Cet avertissement fait suite à un jugement historique rendu le 10 juin par un tribunal français de Rennes, qui a condamné huit hommes à des peines allant jusqu'à 30 ans de prison pour la tentative de meurtre du blogueur azerbaïdjanais en exil Mahammad Mirzali. Le tribunal a établi que l’attaque au couteau de 2021 était une tentative coordonnée orchestrée pour faire taire l’éminent critique du gouvernement azerbaïdjanais.
Jeudi marquait également le deuxième anniversaire de l'assassinat du journaliste d'opposition kazakh Aidos Sadykov, pris pour cible à Kiev, en Ukraine, le 18 juin 2024. Sadykov est décédé à l'hôpital deux semaines plus tard et ses assassins présumés restent impunis.
L'IRFS a également souligné le cas d'Emin Huseynov, défenseur des droits humains azerbaïdjanais et co-fondateur de l'IRFS, qui a déclaré avoir été suivi par des agents armés présumés à Genève en février.

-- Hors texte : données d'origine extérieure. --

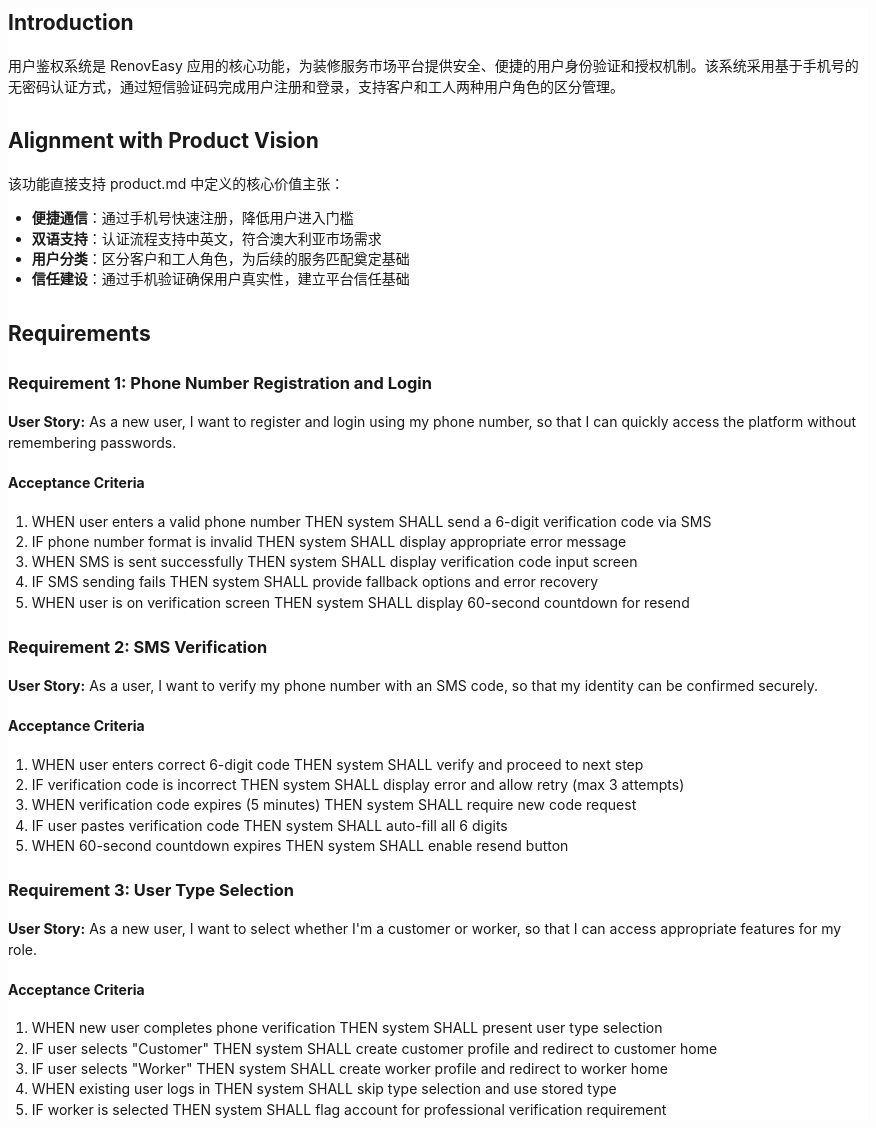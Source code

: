 ## Introduction

用户鉴权系统是 RenovEasy 应用的核心功能，为装修服务市场平台提供安全、便捷的用户身份验证和授权机制。该系统采用基于手机号的无密码认证方式，通过短信验证码完成用户注册和登录，支持客户和工人两种用户角色的区分管理。

## Alignment with Product Vision

该功能直接支持 product.md 中定义的核心价值主张：
- **便捷通信**：通过手机号快速注册，降低用户进入门槛
- **双语支持**：认证流程支持中英文，符合澳大利亚市场需求
- **用户分类**：区分客户和工人角色，为后续的服务匹配奠定基础
- **信任建设**：通过手机验证确保用户真实性，建立平台信任基础

## Requirements

### Requirement 1: Phone Number Registration and Login

**User Story:** As a new user, I want to register and login using my phone number, so that I can quickly access the platform without remembering passwords.

#### Acceptance Criteria

1. WHEN user enters a valid phone number THEN system SHALL send a 6-digit verification code via SMS
2. IF phone number format is invalid THEN system SHALL display appropriate error message
3. WHEN SMS is sent successfully THEN system SHALL display verification code input screen
4. IF SMS sending fails THEN system SHALL provide fallback options and error recovery
5. WHEN user is on verification screen THEN system SHALL display 60-second countdown for resend

### Requirement 2: SMS Verification

**User Story:** As a user, I want to verify my phone number with an SMS code, so that my identity can be confirmed securely.

#### Acceptance Criteria

1. WHEN user enters correct 6-digit code THEN system SHALL verify and proceed to next step
2. IF verification code is incorrect THEN system SHALL display error and allow retry (max 3 attempts)
3. WHEN verification code expires (5 minutes) THEN system SHALL require new code request
4. IF user pastes verification code THEN system SHALL auto-fill all 6 digits
5. WHEN 60-second countdown expires THEN system SHALL enable resend button

### Requirement 3: User Type Selection

**User Story:** As a new user, I want to select whether I'm a customer or worker, so that I can access appropriate features for my role.

#### Acceptance Criteria

1. WHEN new user completes phone verification THEN system SHALL present user type selection
2. IF user selects "Customer" THEN system SHALL create customer profile and redirect to customer home
3. IF user selects "Worker" THEN system SHALL create worker profile and redirect to worker home
4. WHEN existing user logs in THEN system SHALL skip type selection and use stored type
5. IF worker is selected THEN system SHALL flag account for professional verification requirement
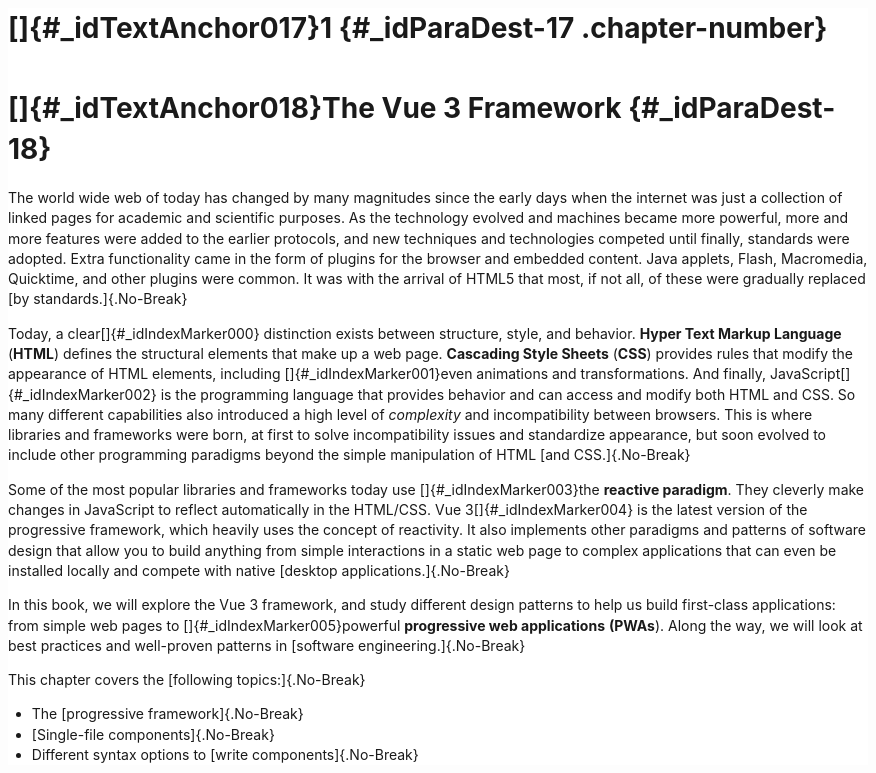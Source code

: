 # []{#\_idTextAnchor017}1 {#\_idParaDest-17 .chapter-number}

# []{#\_idTextAnchor018}The Vue 3 Framework {#\_idParaDest-18}

The world wide web of today has changed by many magnitudes since the
early days when the internet was just a collection of linked pages for
academic and scientific purposes. As the technology evolved and machines
became more powerful, more and more features were added to the earlier
protocols, and new techniques and technologies competed until finally,
standards were adopted. Extra functionality came in the form of plugins
for the browser and embedded content. Java applets, Flash, Macromedia,
Quicktime, and other plugins were common. It was with the arrival of
HTML5 that most, if not all, of these were gradually replaced [by
standards.]{.No-Break}

Today, a clear[]{#\_idIndexMarker000} distinction exists between
structure, style, and behavior. **Hyper Text Markup Language**
(**HTML**) defines the structural elements that make up a web page.
**Cascading Style Sheets** (**CSS**) provides rules that modify the
appearance of HTML elements, including []{#\_idIndexMarker001}even
animations and transformations. And finally,
JavaScript[]{#\_idIndexMarker002} is the programming language that
provides behavior and can access and modify both HTML and CSS. So many
different capabilities also introduced a high level of _complexity_ and
incompatibility between browsers. This is where libraries and frameworks
were born, at first to solve incompatibility issues and standardize
appearance, but soon evolved to include other programming paradigms
beyond the simple manipulation of HTML [and CSS.]{.No-Break}

Some of the most popular libraries and frameworks today use
[]{#\_idIndexMarker003}the **reactive paradigm**. They cleverly make
changes in JavaScript to reflect automatically in the HTML/CSS. Vue
3[]{#\_idIndexMarker004} is the latest version of the progressive
framework, which heavily uses the concept of reactivity. It also
implements other paradigms and patterns of software design that allow
you to build anything from simple interactions in a static web page to
complex applications that can even be installed locally and compete with
native [desktop applications.]{.No-Break}

In this book, we will explore the Vue 3 framework, and study different
design patterns to help us build first-class applications: from simple
web pages to []{#\_idIndexMarker005}powerful **progressive web
applications** **(PWAs**). Along the way, we will look at best practices
and well-proven patterns in [software engineering.]{.No-Break}

This chapter covers the [following topics:]{.No-Break}

- The [progressive framework]{.No-Break}
- [Single-file components]{.No-Break}
- Different syntax options to [write components]{.No-Break}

Huseynov a filmé les hommes alors qu'ils s'enfuyaient, à la suite de ce qu'il pensait être une tentative coordonnée visant à l'enlever ou à l'assassiner.
L'IRFS a appelé les États souverains à renforcer la coordination pour prévenir et enquêter sur les opérations extraterritoriales et garantir le droit à la vie sur leurs territoires.
"Nous appelons les États membres à exercer fermement leur juridiction nationale et à poursuivre localement les personnes détenues pour avoir planifié des exécutions extrajudiciaires", a ajouté l'IRFS, avertissant que l'extradition des suspects vers leur État d'origine leur permettait de contourner la responsabilité.